• **DESCRIPTION OF THE TASK**
Each line of the listing that contains "their" should be found and copied.

= = = = =

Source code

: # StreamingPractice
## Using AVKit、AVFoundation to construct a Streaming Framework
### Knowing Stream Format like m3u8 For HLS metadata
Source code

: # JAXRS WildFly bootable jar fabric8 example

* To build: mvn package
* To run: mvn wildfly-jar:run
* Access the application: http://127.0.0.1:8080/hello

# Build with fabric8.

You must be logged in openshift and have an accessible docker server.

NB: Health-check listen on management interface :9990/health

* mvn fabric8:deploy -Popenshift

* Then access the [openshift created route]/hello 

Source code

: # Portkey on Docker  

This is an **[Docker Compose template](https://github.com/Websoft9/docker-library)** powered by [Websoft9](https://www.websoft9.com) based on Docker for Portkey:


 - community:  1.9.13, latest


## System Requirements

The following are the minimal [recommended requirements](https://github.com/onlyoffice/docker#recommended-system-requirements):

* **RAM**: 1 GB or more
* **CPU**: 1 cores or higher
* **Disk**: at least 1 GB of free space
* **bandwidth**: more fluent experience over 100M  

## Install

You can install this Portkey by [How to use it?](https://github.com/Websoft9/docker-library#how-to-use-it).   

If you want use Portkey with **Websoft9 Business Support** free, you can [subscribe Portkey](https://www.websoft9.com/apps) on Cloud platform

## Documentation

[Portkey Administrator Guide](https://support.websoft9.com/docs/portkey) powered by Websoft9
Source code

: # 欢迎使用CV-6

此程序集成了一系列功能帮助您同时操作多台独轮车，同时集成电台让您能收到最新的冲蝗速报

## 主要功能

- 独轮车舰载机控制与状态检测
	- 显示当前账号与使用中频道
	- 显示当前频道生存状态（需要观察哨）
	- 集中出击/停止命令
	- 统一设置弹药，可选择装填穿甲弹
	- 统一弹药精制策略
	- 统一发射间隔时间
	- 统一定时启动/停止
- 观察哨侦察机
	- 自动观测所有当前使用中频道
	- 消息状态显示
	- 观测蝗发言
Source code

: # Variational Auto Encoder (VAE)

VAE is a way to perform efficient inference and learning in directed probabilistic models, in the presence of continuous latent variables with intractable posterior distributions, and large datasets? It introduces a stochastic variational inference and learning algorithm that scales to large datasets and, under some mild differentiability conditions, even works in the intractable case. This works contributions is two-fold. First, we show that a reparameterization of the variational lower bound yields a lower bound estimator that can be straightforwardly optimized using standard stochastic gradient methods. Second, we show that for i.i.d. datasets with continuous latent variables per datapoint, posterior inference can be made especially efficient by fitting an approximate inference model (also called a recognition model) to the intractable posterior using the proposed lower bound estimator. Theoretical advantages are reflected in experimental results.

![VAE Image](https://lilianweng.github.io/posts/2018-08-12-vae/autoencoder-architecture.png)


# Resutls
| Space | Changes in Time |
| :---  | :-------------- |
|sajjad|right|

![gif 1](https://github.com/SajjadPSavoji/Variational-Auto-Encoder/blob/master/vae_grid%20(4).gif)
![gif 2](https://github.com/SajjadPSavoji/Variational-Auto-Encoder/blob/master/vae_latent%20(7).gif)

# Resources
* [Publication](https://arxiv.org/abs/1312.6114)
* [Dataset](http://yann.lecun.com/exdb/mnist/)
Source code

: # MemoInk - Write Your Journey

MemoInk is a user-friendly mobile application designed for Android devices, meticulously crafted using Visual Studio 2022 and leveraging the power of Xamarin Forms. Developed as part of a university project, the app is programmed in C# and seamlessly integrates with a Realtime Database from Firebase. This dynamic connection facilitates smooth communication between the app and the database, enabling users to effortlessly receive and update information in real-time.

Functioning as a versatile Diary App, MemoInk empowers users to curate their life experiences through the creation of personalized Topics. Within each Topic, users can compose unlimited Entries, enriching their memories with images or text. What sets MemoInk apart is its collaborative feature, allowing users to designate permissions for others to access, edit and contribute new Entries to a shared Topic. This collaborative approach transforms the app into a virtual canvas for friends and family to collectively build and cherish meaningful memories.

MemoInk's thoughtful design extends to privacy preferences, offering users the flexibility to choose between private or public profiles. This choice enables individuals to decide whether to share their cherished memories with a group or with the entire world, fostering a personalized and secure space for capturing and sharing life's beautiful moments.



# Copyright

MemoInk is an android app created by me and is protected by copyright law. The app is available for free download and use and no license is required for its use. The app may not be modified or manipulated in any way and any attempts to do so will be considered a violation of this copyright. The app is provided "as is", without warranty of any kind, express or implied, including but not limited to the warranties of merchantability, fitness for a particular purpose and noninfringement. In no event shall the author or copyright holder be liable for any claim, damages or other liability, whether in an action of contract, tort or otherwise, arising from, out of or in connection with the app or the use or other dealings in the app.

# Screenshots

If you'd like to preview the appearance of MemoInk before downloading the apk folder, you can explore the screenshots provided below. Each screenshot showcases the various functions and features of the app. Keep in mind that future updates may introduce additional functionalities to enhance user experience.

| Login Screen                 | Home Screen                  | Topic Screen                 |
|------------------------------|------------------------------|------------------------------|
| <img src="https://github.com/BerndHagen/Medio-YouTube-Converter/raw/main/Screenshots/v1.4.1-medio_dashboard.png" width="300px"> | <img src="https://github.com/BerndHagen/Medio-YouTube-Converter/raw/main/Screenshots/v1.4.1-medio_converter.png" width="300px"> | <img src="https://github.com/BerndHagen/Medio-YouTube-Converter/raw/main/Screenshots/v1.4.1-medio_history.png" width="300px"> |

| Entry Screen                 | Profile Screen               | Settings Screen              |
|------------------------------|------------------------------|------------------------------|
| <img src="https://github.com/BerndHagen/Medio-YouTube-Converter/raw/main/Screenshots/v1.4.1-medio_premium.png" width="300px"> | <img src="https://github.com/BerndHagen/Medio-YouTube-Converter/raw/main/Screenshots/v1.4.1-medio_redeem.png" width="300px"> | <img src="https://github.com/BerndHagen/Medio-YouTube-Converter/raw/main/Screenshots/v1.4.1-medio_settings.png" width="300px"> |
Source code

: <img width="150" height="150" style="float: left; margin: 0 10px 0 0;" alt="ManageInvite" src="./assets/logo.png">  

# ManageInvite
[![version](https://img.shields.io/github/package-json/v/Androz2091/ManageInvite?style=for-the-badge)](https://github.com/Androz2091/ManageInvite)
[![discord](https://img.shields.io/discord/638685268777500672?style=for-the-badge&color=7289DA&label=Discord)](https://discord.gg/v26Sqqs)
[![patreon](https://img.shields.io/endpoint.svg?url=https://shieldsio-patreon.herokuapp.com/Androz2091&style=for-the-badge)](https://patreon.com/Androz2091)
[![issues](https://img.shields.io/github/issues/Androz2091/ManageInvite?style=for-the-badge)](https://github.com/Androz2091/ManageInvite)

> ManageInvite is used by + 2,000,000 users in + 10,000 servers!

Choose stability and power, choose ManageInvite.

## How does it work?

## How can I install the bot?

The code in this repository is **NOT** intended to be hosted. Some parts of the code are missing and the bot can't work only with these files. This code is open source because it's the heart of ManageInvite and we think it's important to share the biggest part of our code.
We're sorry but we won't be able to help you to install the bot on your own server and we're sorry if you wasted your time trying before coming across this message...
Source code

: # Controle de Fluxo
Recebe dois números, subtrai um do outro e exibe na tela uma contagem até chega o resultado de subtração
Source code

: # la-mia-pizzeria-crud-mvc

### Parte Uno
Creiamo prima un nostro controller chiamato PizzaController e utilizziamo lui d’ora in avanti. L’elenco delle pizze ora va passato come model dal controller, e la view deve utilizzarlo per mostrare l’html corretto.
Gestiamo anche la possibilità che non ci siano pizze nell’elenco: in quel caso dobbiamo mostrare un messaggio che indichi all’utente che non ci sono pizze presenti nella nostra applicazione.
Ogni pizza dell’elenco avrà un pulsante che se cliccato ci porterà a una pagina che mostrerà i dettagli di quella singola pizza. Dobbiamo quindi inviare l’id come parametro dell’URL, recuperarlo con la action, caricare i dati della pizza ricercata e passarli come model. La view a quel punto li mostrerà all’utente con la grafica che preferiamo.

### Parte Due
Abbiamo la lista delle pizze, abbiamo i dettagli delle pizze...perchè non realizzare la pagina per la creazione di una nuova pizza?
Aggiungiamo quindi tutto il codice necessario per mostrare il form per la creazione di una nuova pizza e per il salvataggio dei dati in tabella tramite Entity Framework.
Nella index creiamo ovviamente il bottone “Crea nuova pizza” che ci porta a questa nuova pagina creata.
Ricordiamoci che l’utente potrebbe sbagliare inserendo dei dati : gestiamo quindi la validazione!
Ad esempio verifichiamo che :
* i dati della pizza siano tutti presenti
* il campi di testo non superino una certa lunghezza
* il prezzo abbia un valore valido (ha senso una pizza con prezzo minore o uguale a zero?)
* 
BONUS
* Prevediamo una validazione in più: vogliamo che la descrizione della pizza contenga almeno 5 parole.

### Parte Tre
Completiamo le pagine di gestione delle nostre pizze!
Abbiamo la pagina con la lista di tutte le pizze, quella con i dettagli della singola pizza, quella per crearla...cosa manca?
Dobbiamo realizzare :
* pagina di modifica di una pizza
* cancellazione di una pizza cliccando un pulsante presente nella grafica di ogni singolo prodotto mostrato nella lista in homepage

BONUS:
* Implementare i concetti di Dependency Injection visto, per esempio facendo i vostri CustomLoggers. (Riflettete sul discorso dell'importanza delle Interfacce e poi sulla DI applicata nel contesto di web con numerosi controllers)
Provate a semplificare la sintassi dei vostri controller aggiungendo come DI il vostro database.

= = = = =

• **TASK RESULT**
Functioning as a versatile Diary App, MemoInk empowers users to curate their life experiences through the creation of personalized Topics. Within each Topic, users can compose unlimited Entries, enriching their memories with images or text. What sets MemoInk apart is its collaborative feature, allowing users to designate permissions for others to access, edit and contribute new Entries to a shared Topic. This collaborative approach transforms the app into a virtual canvas for friends and family to collectively build and cherish meaningful memories.
MemoInk's thoughtful design extends to privacy preferences, offering users the flexibility to choose between private or public profiles. This choice enables individuals to decide whether to share their cherished memories with a group or with the entire world, fostering a personalized and secure space for capturing and sharing life's beautiful moments.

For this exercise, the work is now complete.